The village probably took its name from Henry de Culgaith, Clerk, who received a grant of lands in Carlisle, the local see, in vico Francorum. In circa 1296, his widow Alice de Culgaith quitclaimed the dower held of Holm Abbey which included her late husband's fee farm for rents.

There was originally a chapel of Latin Christendom, attached to a mother church at Kirkland. However, at the time, the Lord of the Manor in Moieties of Land was Sir Michael de Hercla, later Earl of Carlisle. He fought alongside King Edward I in the Scottish wars of independence, and was present at the siege of Caerlaverock Castle in 1300. The Earl fell foul of the King, and was attained and sent to the dungeon at Carlisle. The Manor was alienated to Sir Hugh Monceby, a brave knight.

Lady Knyvett inherited the estates of the Morricebys and Pickerings at Culgaith. Sir Michael's son and heir Andrew de Hercla further angered the new King Edward II, who ordered his execution at Carlisle in 1327, supposedly the year of his own demise. Nonetheless, the wood, Kirklandres, at Culgaith Manor, was conveyed to the monks at York. During the Wars of the Roses, the Manor was transferred to the Priory of Carlisle, with the church and chapel of ease.

A grammar school was founded at the heart of the village opposite the parish church, for the parishes of Culgaith and Blencarn. Land at Culgaith was used to found the Barton Grammar School. Before his death in 1443 he conveyed the manor to Hugh Salkeld. By the census of 1811, the population of the area was grouped within the parish with the townships of Kirkland, Blencarn, and Skirwith.

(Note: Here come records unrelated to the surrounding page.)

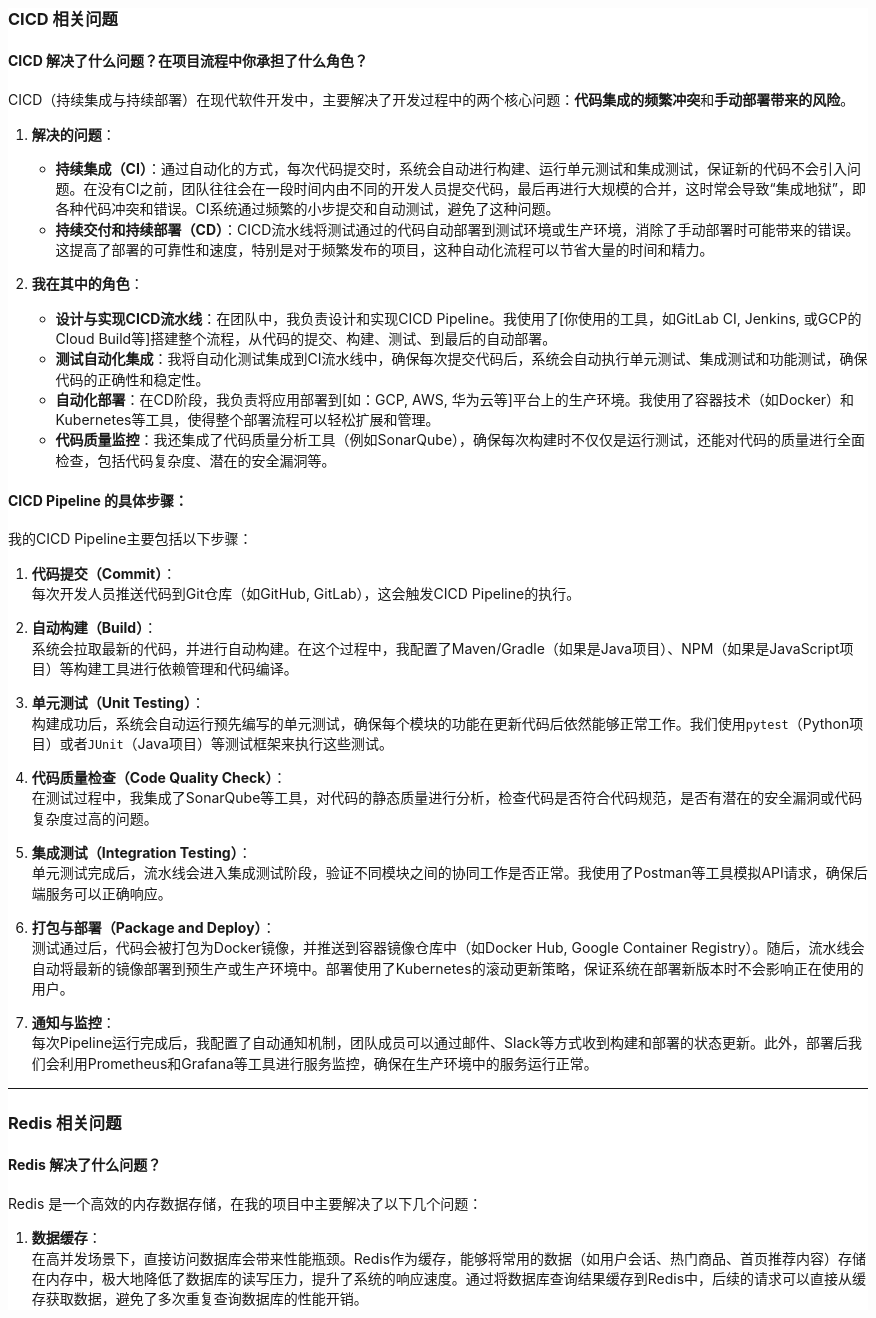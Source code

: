 ### **CICD 相关问题**

#### **CICD 解决了什么问题？在项目流程中你承担了什么角色？**

CICD（持续集成与持续部署）在现代软件开发中，主要解决了开发过程中的两个核心问题：**代码集成的频繁冲突**和**手动部署带来的风险**。

1. **解决的问题**：
   - **持续集成（CI）**：通过自动化的方式，每次代码提交时，系统会自动进行构建、运行单元测试和集成测试，保证新的代码不会引入问题。在没有CI之前，团队往往会在一段时间内由不同的开发人员提交代码，最后再进行大规模的合并，这时常会导致“集成地狱”，即各种代码冲突和错误。CI系统通过频繁的小步提交和自动测试，避免了这种问题。
   - **持续交付和持续部署（CD）**：CICD流水线将测试通过的代码自动部署到测试环境或生产环境，消除了手动部署时可能带来的错误。这提高了部署的可靠性和速度，特别是对于频繁发布的项目，这种自动化流程可以节省大量的时间和精力。

2. **我在其中的角色**：
   - **设计与实现CICD流水线**：在团队中，我负责设计和实现CICD Pipeline。我使用了[你使用的工具，如GitLab CI, Jenkins, 或GCP的Cloud Build等]搭建整个流程，从代码的提交、构建、测试、到最后的自动部署。  
   - **测试自动化集成**：我将自动化测试集成到CI流水线中，确保每次提交代码后，系统会自动执行单元测试、集成测试和功能测试，确保代码的正确性和稳定性。
   - **自动化部署**：在CD阶段，我负责将应用部署到[如：GCP, AWS, 华为云等]平台上的生产环境。我使用了容器技术（如Docker）和Kubernetes等工具，使得整个部署流程可以轻松扩展和管理。
   - **代码质量监控**：我还集成了代码质量分析工具（例如SonarQube），确保每次构建时不仅仅是运行测试，还能对代码的质量进行全面检查，包括代码复杂度、潜在的安全漏洞等。

#### **CICD Pipeline 的具体步骤**：

我的CICD Pipeline主要包括以下步骤：

1. **代码提交（Commit）**：  
   每次开发人员推送代码到Git仓库（如GitHub, GitLab），这会触发CICD Pipeline的执行。
   
2. **自动构建（Build）**：  
   系统会拉取最新的代码，并进行自动构建。在这个过程中，我配置了Maven/Gradle（如果是Java项目）、NPM（如果是JavaScript项目）等构建工具进行依赖管理和代码编译。
   
3. **单元测试（Unit Testing）**：  
   构建成功后，系统会自动运行预先编写的单元测试，确保每个模块的功能在更新代码后依然能够正常工作。我们使用`pytest`（Python项目）或者`JUnit`（Java项目）等测试框架来执行这些测试。

4. **代码质量检查（Code Quality Check）**：  
   在测试过程中，我集成了SonarQube等工具，对代码的静态质量进行分析，检查代码是否符合代码规范，是否有潜在的安全漏洞或代码复杂度过高的问题。

5. **集成测试（Integration Testing）**：  
   单元测试完成后，流水线会进入集成测试阶段，验证不同模块之间的协同工作是否正常。我使用了Postman等工具模拟API请求，确保后端服务可以正确响应。

6. **打包与部署（Package and Deploy）**：  
   测试通过后，代码会被打包为Docker镜像，并推送到容器镜像仓库中（如Docker Hub, Google Container Registry）。随后，流水线会自动将最新的镜像部署到预生产或生产环境中。部署使用了Kubernetes的滚动更新策略，保证系统在部署新版本时不会影响正在使用的用户。

7. **通知与监控**：  
   每次Pipeline运行完成后，我配置了自动通知机制，团队成员可以通过邮件、Slack等方式收到构建和部署的状态更新。此外，部署后我们会利用Prometheus和Grafana等工具进行服务监控，确保在生产环境中的服务运行正常。

---

### **Redis 相关问题**

#### **Redis 解决了什么问题？**

Redis 是一个高效的内存数据存储，在我的项目中主要解决了以下几个问题：

1. **数据缓存**：  
   在高并发场景下，直接访问数据库会带来性能瓶颈。Redis作为缓存，能够将常用的数据（如用户会话、热门商品、首页推荐内容）存储在内存中，极大地降低了数据库的读写压力，提升了系统的响应速度。通过将数据库查询结果缓存到Redis中，后续的请求可以直接从缓存获取数据，避免了多次重复查询数据库的性能开销。
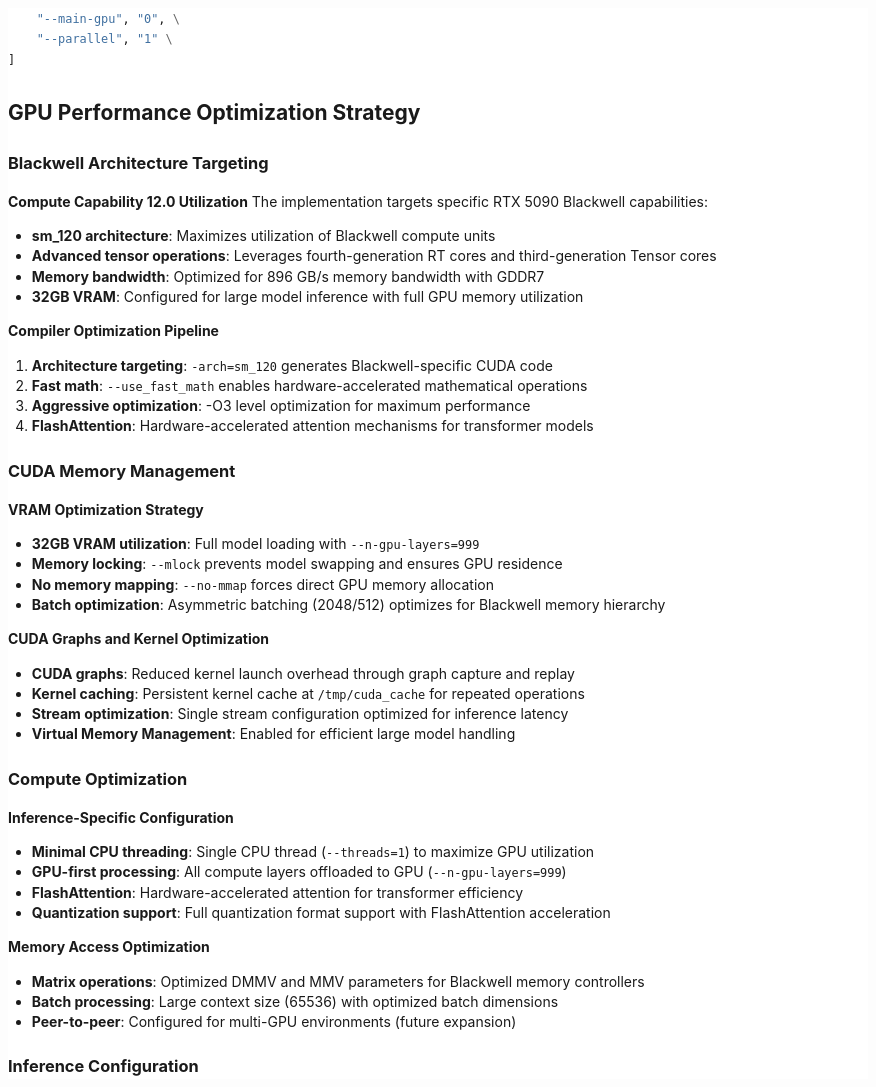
 ```dockerfile
    "--main-gpu", "0", \
    "--parallel", "1" \
]
```

## GPU Performance Optimization Strategy

### Blackwell Architecture Targeting

**Compute Capability 12.0 Utilization**
The implementation targets specific RTX 5090 Blackwell capabilities:
- **sm_120 architecture**: Maximizes utilization of Blackwell compute units
- **Advanced tensor operations**: Leverages fourth-generation RT cores and third-generation Tensor cores
- **Memory bandwidth**: Optimized for 896 GB/s memory bandwidth with GDDR7
- **32GB VRAM**: Configured for large model inference with full GPU memory utilization

**Compiler Optimization Pipeline**
1. **Architecture targeting**: `-arch=sm_120` generates Blackwell-specific CUDA code
2. **Fast math**: `--use_fast_math` enables hardware-accelerated mathematical operations
3. **Aggressive optimization**: -O3 level optimization for maximum performance
4. **FlashAttention**: Hardware-accelerated attention mechanisms for transformer models

### CUDA Memory Management

**VRAM Optimization Strategy**
- **32GB VRAM utilization**: Full model loading with `--n-gpu-layers=999`
- **Memory locking**: `--mlock` prevents model swapping and ensures GPU residence
- **No memory mapping**: `--no-mmap` forces direct GPU memory allocation
- **Batch optimization**: Asymmetric batching (2048/512) optimizes for Blackwell memory hierarchy

**CUDA Graphs and Kernel Optimization**
- **CUDA graphs**: Reduced kernel launch overhead through graph capture and replay
- **Kernel caching**: Persistent kernel cache at `/tmp/cuda_cache` for repeated operations
- **Stream optimization**: Single stream configuration optimized for inference latency
- **Virtual Memory Management**: Enabled for efficient large model handling

### Compute Optimization

**Inference-Specific Configuration**
- **Minimal CPU threading**: Single CPU thread (`--threads=1`) to maximize GPU utilization
- **GPU-first processing**: All compute layers offloaded to GPU (`--n-gpu-layers=999`)
- **FlashAttention**: Hardware-accelerated attention for transformer efficiency
- **Quantization support**: Full quantization format support with FlashAttention acceleration

**Memory Access Optimization**
- **Matrix operations**: Optimized DMMV and MMV parameters for Blackwell memory controllers
- **Batch processing**: Large context size (65536) with optimized batch dimensions
- **Peer-to-peer**: Configured for multi-GPU environments (future expansion)

### Inference Configuration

There were 141 houses and 608 inhabitants in the chapelry, under the superior township of Skirwith. The population did not grow significantly until the 1960s. During the previous hundred years, Culgaith increased by only four people. During the industrial revolution the parish was distinctly agricultural, of which 3,052 acres were arable, 4625 were grazing pasture, and unbelievably, only 16 acres were woods in the whole of Kirk to Linton.

===Railway===
Culgaith railway station opened in 1880 and permanently closed in May 1970.

==Notable people==
- Canadian politician Matthew Kendal Richardson was born in Culgaith.
- Stuart Lancaster, a former head coach for the England Rugby Football Union, was born in Culgaith.